Now, this process of recognition and interpretation, of action and fulfilment, is not creation. You cannot possibly express the unknown. What you can express is an interpretation or a recognition of what you call the unknown. So you must find out for yourself what is creation, otherwise your life becomes a mere routine in which there is no change, no mutation, and with which you get bored very quickly. Creation is the very movement of creation itself – it is not the interpretation of that movement on canvas, in music, in books, or in relationship.
After all, the mind has within it millions of years of memories, of instincts, and the urge to go beyond all that is still part of the mind. From this background of the old springs the desire to recognize the new; but the new is something totally different – it is love – and it cannot be understood by a mind which is caught in the process of the old trying to recognize the new.

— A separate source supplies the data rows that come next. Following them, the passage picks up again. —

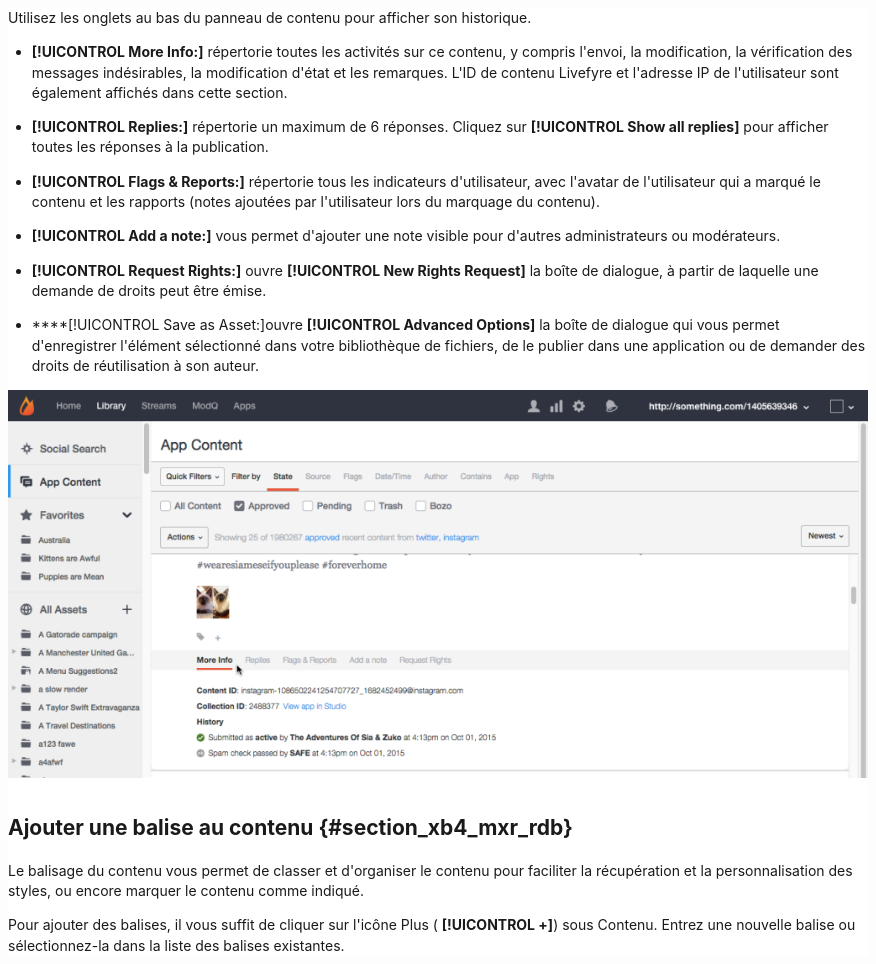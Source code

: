 Utilisez les onglets au bas du panneau de contenu pour afficher son historique.

* **[!UICONTROL More Info:]** répertorie toutes les activités sur ce contenu, y compris l&#39;envoi, la modification, la vérification des messages indésirables, la modification d&#39;état et les remarques. L&#39;ID de contenu Livefyre et l&#39;adresse IP de l&#39;utilisateur sont également affichés dans cette section.
* **[!UICONTROL Replies:]** répertorie un maximum de 6 réponses. Cliquez sur **[!UICONTROL Show all replies]** pour afficher toutes les réponses à la publication.

* **[!UICONTROL Flags & Reports:]** répertorie tous les indicateurs d&#39;utilisateur, avec l&#39;avatar de l&#39;utilisateur qui a marqué le contenu et les rapports (notes ajoutées par l&#39;utilisateur lors du marquage du contenu).
* **[!UICONTROL Add a note:]** vous permet d&#39;ajouter une note visible pour d&#39;autres administrateurs ou modérateurs.
* **[!UICONTROL Request Rights:]** ouvre **[!UICONTROL New Rights Request]** la boîte de dialogue, à partir de laquelle une demande de droits peut être émise.

* ****[!UICONTROL Save as Asset:]ouvre **[!UICONTROL Advanced Options]** la boîte de dialogue qui vous permet d&#39;enregistrer l&#39;élément sélectionné dans votre bibliothèque de fichiers, de le publier dans une application ou de demander des droits de réutilisation à son auteur.

![](assets/PublishedMoreInfo-1024x462.png)

## Ajouter une balise au contenu {#section_xb4_mxr_rdb}

Le balisage du contenu vous permet de classer et d&#39;organiser le contenu pour faciliter la récupération et la personnalisation des styles, ou encore marquer le contenu comme indiqué.

Pour ajouter des balises, il vous suffit de cliquer sur l&#39;icône Plus ( **[!UICONTROL +]**) sous Contenu. Entrez une nouvelle balise ou sélectionnez-la dans la liste des balises existantes.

This is one of the most difficult things to communicate; but I would like to communicate it, if I can, because if the mind is not in that state of creation, it is always in the process of deterioration. That state is timeless, eternal. It is not comparative, it is not utilitarian, it has no value at all in terms of action, you can’t use it to paint your beastly little pictures, or to write your marvellous Shakespearean poetry. But without it, there is really no love at all. The love that we know is jealousy, it is hedged about with hate, anxiety, despair, misery, conflict; and none of that is love. Love is something everlastingly new, unrecognizable; it is never the same, and therefore it is the highest state of uncertainty. And it is only in the state of love that the mind can understand that extraordinary thing called creation – which is God, or any other name you like to give it. The mind that has understood the limitations of the known and is therefore free of the known – only such a mind can be in that state of creation in which there is no factor of deterioration.

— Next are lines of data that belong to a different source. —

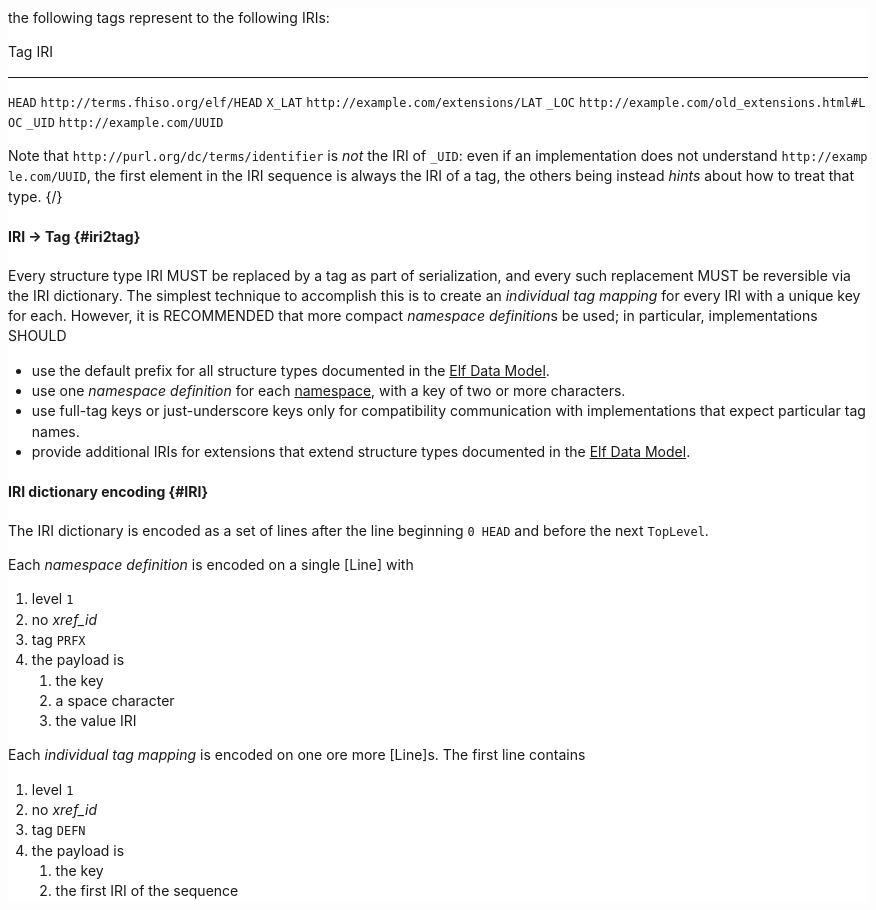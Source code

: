 the following tags represent to the following IRIs:

Tag         IRI
----------  ------------------------------------------------
`HEAD`      `http://terms.fhiso.org/elf/HEAD`
`X_LAT`     `http://example.com/extensions/LAT`
`_LOC`      `http://example.com/old_extensions.html#LOC`
`_UID`      `http://example.com/UUID`

Note that `http://purl.org/dc/terms/identifier` is *not* the IRI of `_UID`:
even if an implementation does not understand `http://example.com/UUID`, the first element in the IRI sequence is always the IRI of a tag, the others being instead *hints* about how to treat that type.
{/}


#### IRI → Tag {#iri2tag}

Every structure type IRI MUST be replaced by a tag as part of serialization,
and every such replacement MUST be reversible via the IRI dictionary.
The simplest technique to accomplish this is to create an *individual tag mapping* for every IRI with a unique key for each.
However, it is RECOMMENDED that more compact *namespace definition*s be used;
in particular, implementations SHOULD

-   use the default prefix for all structure types documented in the [Elf Data Model](#data-model.html).
-   use one *namespace definition* for each [namespace](http://tech.fhiso.org/policies/vocabularies), with a key of two or more characters.
-   use full-tag keys or just-underscore keys only for compatibility communication with implementations that expect particular tag names.
-   provide additional IRIs for extensions that extend structure types documented in the [Elf Data Model](#data-model.html).

#### IRI dictionary encoding {#IRI}

The IRI dictionary is encoded as a set of lines after the line beginning `0 HEAD` and before the next `TopLevel`.

Each *namespace definition* is encoded on a single [Line] with

1.  level `1`
1.  no *xref_id*
1.  tag `PRFX`
1.  the payload is
    1.  the key
    1.  a space character
    1.  the value IRI

Each *individual tag mapping* is encoded on one ore more [Line]s. The first line contains

1.  level `1`
1.  no *xref_id*
1.  tag `DEFN`
1.  the payload is
    1.  the key
    1.  the first IRI of the sequence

Do you want to ask any questions on what we have talked about this morning?
Questioner: Is the feeling of having an individual will the cause of fear?

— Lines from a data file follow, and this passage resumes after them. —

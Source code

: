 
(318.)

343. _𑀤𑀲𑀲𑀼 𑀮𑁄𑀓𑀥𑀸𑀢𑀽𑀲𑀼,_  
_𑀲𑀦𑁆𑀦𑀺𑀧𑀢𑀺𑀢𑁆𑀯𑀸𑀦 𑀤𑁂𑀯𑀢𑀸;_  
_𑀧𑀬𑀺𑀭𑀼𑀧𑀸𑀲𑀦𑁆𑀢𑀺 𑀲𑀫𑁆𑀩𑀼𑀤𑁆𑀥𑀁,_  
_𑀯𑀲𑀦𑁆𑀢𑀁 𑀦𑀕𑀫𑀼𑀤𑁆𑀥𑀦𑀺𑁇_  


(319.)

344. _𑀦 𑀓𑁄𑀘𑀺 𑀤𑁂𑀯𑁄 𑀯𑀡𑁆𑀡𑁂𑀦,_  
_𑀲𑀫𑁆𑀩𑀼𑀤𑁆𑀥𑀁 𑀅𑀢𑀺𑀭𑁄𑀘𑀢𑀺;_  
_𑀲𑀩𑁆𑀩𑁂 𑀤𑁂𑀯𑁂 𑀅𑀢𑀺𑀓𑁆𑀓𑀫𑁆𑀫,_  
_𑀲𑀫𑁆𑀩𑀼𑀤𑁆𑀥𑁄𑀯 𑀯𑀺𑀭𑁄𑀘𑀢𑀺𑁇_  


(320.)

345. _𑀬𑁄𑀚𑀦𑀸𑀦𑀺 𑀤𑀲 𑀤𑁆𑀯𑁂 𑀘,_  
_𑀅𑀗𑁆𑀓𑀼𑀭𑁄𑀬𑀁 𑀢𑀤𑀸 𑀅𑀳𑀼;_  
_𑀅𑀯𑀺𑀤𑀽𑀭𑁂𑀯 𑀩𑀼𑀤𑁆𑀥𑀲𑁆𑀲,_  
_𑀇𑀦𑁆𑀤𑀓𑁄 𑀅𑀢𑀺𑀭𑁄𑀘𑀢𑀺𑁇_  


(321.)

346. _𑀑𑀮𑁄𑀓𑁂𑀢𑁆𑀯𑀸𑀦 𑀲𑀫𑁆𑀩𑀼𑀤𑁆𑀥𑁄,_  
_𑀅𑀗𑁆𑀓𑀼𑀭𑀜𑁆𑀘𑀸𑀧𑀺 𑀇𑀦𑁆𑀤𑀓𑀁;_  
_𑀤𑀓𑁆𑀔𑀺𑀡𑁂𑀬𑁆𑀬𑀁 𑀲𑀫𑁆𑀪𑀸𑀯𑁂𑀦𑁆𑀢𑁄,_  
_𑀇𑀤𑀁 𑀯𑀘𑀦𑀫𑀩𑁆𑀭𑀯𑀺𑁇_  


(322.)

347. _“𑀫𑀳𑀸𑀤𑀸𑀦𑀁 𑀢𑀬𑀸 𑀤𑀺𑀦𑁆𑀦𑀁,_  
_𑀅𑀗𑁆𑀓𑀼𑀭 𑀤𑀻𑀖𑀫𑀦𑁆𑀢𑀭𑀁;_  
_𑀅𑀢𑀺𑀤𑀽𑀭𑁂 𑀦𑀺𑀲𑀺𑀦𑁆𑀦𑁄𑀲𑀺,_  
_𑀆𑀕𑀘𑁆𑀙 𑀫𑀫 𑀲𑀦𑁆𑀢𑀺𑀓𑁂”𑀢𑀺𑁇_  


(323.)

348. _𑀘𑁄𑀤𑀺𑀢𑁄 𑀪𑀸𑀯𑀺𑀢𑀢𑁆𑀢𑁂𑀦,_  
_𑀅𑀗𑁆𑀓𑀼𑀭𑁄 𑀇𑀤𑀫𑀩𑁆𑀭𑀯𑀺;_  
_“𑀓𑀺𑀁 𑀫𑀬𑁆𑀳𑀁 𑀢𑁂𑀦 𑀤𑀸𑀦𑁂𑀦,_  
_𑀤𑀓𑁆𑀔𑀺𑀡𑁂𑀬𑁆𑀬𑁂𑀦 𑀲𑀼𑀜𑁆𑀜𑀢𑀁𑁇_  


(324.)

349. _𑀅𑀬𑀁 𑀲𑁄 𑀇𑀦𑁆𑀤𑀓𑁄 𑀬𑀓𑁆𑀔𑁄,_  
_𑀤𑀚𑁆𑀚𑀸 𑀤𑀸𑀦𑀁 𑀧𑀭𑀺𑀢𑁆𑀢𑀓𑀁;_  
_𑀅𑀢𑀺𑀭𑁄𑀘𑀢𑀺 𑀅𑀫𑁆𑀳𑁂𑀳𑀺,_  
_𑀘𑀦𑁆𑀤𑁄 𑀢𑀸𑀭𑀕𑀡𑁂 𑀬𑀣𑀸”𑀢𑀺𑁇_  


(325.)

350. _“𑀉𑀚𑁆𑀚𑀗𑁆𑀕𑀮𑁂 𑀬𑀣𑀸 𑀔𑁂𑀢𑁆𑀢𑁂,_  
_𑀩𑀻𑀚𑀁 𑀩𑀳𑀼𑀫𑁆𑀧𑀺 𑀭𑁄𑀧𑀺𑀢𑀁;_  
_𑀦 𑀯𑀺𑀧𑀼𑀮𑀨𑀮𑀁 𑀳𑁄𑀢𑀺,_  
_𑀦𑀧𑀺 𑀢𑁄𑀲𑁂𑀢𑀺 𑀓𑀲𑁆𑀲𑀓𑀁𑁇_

Krishnamurti: Probably it is. But what do you mean by that word `individual‘? Are you an individual ? You have a body, a name, a bank account; but if you are inwardly bound, crippled, limited, are you an individual? Like everybody else, you are conditioned, are you not? And within that limited area of your conditioning, which you call the individual, everything arises – your miseries, your despairs, your jealousies, your fears. That narrow, fragmentary thing, with its individual soul, its individual will, and all that messy little stuff – of that you are very proud. And with that you want to uncover God, truth, love. You cannot. All that you can do is to be aware of your fragment and its struggles, and see that the fragment can never become the whole. Do what it will, the spoke can never become the wheel. So one has to inquire into and understand this separate, narrow, limited existence, the so-called individual.
What is important in all this is not your opinion or my opinion, but to find out what is true. And to find out what is true, the mind must be without fear – so completely denuded of fear that it is totally innocent. It is only out of that innocence that there is creation.